1 giugno 2023

Dalle Considerazioni finali sul 2022 del Governatore della Banca d’Italia. – (In estrema sintesi)

L’incertezza economica globale richiede particolare attenzione al debito pubblico e ai conti, evitando salti in avanti. Si sottolinea l’elevata inflazione e l’intonazione restrittiva delle politiche monetarie volte a controllarla. Nonostante le turbolenze, l’Italia ha dimostrato resistenza ed è in corso un processo di rinnovamento del Paese. Tuttavia, si evidenzia che non c’è tempo da perdere riguardo al Piano Nazionale di Ripresa e Resilienza (Pnrr).
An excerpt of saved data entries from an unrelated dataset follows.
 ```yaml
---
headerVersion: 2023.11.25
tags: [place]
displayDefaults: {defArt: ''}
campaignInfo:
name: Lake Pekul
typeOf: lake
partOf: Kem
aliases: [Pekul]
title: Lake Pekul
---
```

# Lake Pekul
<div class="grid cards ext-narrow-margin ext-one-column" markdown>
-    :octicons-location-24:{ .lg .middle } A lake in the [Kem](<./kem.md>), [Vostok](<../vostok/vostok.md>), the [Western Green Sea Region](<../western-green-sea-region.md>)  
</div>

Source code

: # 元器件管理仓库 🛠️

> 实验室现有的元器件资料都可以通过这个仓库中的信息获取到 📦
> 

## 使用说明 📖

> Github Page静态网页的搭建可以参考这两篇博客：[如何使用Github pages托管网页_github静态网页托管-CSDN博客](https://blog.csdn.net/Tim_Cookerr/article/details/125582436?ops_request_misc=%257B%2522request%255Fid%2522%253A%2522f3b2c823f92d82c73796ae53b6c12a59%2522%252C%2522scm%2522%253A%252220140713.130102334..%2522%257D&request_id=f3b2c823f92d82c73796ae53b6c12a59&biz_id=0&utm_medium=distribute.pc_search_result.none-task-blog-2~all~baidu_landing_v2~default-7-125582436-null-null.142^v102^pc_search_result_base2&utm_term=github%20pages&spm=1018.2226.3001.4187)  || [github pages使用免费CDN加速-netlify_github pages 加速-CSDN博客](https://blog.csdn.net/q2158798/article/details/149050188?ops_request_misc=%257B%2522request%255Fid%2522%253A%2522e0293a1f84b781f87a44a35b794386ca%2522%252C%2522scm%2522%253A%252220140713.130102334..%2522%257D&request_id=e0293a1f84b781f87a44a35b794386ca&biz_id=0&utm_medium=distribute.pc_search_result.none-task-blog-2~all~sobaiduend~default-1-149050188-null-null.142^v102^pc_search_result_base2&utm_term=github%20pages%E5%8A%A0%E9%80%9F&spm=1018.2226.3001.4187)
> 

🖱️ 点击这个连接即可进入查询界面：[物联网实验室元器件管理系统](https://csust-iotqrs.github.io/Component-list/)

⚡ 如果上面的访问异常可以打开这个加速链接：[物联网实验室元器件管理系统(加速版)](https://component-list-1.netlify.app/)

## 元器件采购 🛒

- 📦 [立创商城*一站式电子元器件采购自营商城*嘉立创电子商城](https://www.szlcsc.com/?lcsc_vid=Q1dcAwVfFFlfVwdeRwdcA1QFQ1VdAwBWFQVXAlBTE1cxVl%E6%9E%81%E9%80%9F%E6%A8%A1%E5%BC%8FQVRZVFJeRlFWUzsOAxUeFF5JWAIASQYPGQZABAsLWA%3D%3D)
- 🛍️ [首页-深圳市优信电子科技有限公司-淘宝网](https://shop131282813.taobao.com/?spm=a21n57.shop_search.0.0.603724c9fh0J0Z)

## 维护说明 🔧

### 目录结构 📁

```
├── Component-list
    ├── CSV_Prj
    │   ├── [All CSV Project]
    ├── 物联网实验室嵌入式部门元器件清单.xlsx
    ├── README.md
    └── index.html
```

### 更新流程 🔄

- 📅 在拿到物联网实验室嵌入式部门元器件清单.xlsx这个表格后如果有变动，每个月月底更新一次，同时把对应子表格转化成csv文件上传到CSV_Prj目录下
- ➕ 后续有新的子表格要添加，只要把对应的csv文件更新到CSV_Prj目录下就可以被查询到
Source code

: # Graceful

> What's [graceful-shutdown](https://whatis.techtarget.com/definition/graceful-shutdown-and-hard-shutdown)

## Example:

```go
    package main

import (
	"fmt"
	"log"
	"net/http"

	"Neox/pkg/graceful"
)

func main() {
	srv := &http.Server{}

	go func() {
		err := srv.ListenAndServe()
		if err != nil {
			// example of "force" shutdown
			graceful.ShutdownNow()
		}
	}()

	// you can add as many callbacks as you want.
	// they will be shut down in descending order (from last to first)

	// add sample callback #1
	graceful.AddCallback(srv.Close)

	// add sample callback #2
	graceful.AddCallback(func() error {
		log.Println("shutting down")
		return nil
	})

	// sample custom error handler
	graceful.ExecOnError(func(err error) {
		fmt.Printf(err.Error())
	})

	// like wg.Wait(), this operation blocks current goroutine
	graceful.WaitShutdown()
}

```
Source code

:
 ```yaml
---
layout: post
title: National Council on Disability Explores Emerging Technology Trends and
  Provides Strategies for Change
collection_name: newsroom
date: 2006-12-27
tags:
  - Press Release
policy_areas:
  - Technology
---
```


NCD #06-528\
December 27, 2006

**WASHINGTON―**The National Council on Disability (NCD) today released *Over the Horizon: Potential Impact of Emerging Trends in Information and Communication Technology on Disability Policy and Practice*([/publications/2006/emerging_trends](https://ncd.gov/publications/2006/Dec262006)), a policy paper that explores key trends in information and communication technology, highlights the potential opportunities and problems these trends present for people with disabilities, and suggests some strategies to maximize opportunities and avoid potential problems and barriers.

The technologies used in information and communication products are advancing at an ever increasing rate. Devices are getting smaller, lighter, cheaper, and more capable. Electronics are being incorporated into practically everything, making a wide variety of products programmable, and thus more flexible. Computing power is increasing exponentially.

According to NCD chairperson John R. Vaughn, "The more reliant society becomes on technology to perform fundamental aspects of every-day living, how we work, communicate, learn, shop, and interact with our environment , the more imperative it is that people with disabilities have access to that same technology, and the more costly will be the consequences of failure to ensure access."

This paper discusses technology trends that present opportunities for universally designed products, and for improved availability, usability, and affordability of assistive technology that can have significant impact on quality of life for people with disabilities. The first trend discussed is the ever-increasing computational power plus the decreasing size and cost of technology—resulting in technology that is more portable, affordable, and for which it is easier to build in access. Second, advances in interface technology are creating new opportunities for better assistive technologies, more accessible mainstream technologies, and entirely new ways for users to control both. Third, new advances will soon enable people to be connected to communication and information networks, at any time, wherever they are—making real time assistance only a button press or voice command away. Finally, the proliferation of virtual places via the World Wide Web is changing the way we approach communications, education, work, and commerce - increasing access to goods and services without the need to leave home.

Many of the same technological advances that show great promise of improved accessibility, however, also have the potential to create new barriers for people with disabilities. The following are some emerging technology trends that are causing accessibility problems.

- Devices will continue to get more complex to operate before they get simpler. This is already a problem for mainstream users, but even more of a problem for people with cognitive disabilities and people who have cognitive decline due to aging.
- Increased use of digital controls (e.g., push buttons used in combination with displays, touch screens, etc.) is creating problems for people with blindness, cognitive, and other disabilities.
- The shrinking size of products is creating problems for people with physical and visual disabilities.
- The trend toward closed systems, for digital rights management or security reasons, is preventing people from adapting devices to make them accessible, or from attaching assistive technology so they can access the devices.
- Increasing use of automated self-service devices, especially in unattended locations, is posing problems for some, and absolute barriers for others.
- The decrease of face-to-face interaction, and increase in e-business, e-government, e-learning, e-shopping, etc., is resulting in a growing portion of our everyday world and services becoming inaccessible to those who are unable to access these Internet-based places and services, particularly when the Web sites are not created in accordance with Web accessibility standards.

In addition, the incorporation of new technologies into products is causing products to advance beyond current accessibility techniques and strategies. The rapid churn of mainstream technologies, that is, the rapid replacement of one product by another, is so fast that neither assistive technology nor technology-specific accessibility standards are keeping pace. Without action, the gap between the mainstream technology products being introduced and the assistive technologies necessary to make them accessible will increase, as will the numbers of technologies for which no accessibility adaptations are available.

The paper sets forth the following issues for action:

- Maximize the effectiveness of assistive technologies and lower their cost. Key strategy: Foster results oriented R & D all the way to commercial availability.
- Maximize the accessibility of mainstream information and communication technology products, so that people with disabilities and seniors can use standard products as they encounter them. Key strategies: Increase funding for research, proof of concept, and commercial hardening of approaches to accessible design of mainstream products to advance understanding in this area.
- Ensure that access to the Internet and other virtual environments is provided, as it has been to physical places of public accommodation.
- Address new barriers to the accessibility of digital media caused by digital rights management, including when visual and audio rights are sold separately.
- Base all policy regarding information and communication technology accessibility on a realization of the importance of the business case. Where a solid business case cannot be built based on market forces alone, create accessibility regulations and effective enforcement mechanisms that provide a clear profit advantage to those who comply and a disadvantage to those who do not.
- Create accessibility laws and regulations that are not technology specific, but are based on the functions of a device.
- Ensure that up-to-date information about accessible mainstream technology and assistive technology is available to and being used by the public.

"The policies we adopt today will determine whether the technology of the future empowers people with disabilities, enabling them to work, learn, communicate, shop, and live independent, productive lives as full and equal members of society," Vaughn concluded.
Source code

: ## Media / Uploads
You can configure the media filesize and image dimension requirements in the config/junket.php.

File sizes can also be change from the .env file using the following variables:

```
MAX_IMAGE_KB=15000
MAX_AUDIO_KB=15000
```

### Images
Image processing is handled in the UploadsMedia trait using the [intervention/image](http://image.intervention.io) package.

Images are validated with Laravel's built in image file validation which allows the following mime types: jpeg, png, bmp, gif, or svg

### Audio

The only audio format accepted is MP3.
Il quadro macroeconomico presenta incertezze dovute a conflitti geopolitici, instabilità finanziaria e crescita economica incerta. Il a riferimento è in particolare al conflitto in Ucraina, all’incertezza riguardo alla ripresa economica cinese e alla flessione dell’inflazione dovuta alla discesa dei prezzi dell’energia. La sfida è trovare un equilibrio tra politiche restrittive e stimolo all’attività economica, evitando instabilità finanziaria.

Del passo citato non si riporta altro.